Any hints on how to do this so they look good ???

Thanks , Patty


----------



## Sondra (Oct 25, 2007)

Well I just cut with my serrated quik cut knife and worked good but they were still rather soft. then I molded them with my hands and smooted them out. However Vicki has seen them and no soap was on the outside of the loofa as my soap was too thick to pour right.


----------



## Guest (Dec 11, 2007)

I cut with a straight bladed knife, thin one, and make a cut and then just push really hard with the knife while rolling soap and they cut pretty easy this way
I let mine get hard so no smoothing is needed, There is soap on the outside of mine, I try to pour at very thin trace with these..


----------



## Patty13637 (Oct 26, 2007)

I poured at a very thin trace so I have soap every place.

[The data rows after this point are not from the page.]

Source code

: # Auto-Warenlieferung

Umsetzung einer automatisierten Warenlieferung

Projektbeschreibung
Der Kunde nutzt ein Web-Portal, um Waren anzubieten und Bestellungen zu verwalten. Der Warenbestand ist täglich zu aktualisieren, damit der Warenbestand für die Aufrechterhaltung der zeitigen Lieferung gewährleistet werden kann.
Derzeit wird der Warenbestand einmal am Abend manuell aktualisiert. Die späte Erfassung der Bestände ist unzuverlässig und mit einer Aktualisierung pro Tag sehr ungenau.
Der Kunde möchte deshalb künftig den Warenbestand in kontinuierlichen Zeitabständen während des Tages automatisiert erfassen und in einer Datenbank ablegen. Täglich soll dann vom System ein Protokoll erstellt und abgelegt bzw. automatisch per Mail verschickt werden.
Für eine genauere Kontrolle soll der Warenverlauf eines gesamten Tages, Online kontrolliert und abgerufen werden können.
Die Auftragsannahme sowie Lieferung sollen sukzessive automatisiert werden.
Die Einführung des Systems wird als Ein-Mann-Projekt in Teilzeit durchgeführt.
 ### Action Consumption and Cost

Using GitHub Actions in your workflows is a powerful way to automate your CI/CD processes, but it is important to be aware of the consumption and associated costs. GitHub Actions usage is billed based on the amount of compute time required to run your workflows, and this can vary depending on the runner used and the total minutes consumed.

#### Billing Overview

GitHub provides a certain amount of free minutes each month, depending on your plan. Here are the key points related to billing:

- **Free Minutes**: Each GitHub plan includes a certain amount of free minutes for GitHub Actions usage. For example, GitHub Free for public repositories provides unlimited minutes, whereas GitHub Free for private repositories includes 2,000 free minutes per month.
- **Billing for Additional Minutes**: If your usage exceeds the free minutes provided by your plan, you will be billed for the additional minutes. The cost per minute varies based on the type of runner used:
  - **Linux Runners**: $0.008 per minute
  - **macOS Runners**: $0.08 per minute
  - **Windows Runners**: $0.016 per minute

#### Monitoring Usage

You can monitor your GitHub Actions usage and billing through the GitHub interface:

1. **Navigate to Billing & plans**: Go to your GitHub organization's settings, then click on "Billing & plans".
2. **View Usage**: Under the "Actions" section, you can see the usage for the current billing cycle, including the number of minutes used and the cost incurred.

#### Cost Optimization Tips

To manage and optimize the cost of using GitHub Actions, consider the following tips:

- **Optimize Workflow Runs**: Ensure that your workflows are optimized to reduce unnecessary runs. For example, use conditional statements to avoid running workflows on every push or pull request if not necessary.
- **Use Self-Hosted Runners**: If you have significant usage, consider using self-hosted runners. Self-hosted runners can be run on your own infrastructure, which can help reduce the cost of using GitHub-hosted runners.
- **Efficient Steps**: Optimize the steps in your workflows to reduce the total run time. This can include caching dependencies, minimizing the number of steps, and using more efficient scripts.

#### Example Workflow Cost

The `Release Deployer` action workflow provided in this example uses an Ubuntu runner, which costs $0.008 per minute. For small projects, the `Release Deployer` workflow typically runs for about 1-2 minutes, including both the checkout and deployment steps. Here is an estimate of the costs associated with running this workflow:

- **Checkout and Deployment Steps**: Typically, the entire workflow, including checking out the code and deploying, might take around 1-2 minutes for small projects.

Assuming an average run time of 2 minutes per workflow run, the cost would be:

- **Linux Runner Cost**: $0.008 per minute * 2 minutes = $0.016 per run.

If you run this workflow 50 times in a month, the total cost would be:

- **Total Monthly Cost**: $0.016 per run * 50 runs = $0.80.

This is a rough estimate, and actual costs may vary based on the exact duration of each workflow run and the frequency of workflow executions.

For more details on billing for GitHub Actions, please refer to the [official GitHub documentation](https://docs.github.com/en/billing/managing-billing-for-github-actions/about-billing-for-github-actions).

I tried cutting at 24 hours and it looks bad. Its now been a few days so I will give it a try again.

Patty

THANKS


----------



## Sondra (Oct 25, 2007)

Know that Vicki said once that her DH has to cut it and she smooths up the loofa around the edges. or the soap around the edges.


----------



## Narrow Chance (Oct 29, 2007)

I use a bread knife. Have one that is used for just that.. and it works great. Hardly any edges need smoothing.
Have learned though.. the loofah needs to just fit the tube... or so for me. 
Makes a mess and it peels off the loofah when it dries.

Rett


----------



## NubianSoaps.com (Oct 26, 2007)

We started with a serated knife, and it damages the loofa alot, so lots of smoothing on my part. Now husband who has freakishly strong hands simply cuts them with a cleaver. I have tried and I can not do it as thin or straight or pretty. If he ever decides to stop cutting my loofa, I will use my bandsaw. I am no weakling, but I can not cut these to save my life like he can. Vicki


----------